'''
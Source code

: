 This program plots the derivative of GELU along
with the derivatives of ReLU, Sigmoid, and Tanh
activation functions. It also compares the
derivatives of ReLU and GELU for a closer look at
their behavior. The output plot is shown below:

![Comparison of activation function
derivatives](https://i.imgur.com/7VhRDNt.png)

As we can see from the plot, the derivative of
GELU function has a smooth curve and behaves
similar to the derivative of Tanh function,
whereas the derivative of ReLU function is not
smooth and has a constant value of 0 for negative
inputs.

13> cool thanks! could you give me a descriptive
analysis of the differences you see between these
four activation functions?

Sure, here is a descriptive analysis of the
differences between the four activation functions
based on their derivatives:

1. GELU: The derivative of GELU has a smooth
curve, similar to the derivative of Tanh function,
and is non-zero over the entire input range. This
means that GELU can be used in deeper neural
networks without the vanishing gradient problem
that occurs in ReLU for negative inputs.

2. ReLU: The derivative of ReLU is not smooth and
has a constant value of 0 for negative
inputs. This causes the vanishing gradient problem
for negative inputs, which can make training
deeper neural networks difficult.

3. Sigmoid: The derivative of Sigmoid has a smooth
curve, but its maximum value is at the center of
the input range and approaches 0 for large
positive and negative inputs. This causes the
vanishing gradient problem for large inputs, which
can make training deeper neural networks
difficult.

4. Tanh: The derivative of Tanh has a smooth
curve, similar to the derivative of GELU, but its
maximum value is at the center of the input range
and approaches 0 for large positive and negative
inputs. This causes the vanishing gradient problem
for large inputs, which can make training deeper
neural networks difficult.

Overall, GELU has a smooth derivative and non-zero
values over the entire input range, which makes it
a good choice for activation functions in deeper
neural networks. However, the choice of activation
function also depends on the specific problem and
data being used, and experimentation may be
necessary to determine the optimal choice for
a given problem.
'''
Exercise goal>
Each line above should be reproduced exactly, with nothing omitted.

Task output>
Source code

: This program plots the derivative of GELU along
with the derivatives of ReLU, Sigmoid, and Tanh
activation functions. It also compares the
derivatives of ReLU and GELU for a closer look at
their behavior. The output plot is shown below:

![Comparison of activation function
derivatives](https://i.imgur.com/7VhRDNt.png)

As we can see from the plot, the derivative of
GELU function has a smooth curve and behaves
similar to the derivative of Tanh function,
whereas the derivative of ReLU function is not
smooth and has a constant value of 0 for negative
inputs.

13> cool thanks! could you give me a descriptive
analysis of the differences you see between these
four activation functions?

Sure, here is a descriptive analysis of the
differences between the four activation functions
based on their derivatives:

1. GELU: The derivative of GELU has a smooth
curve, similar to the derivative of Tanh function,
and is non-zero over the entire input range. This
means that GELU can be used in deeper neural
networks without the vanishing gradient problem
that occurs in ReLU for negative inputs.

2. ReLU: The derivative of ReLU is not smooth and
has a constant value of 0 for negative
inputs. This causes the vanishing gradient problem
for negative inputs, which can make training
deeper neural networks difficult.

3. Sigmoid: The derivative of Sigmoid has a smooth
curve, but its maximum value is at the center of
the input range and approaches 0 for large
positive and negative inputs. This causes the
vanishing gradient problem for large inputs, which
can make training deeper neural networks
difficult.

4. Tanh: The derivative of Tanh has a smooth
curve, similar to the derivative of GELU, but its
maximum value is at the center of the input range
and approaches 0 for large positive and negative
inputs. This causes the vanishing gradient problem
for large inputs, which can make training deeper
neural networks difficult.

Overall, GELU has a smooth derivative and non-zero
values over the entire input range, which makes it
a good choice for activation functions in deeper
neural networks. However, the choice of activation
function also depends on the specific problem and
data being used, and experimentation may be
necessary to determine the optimal choice for
a given problem.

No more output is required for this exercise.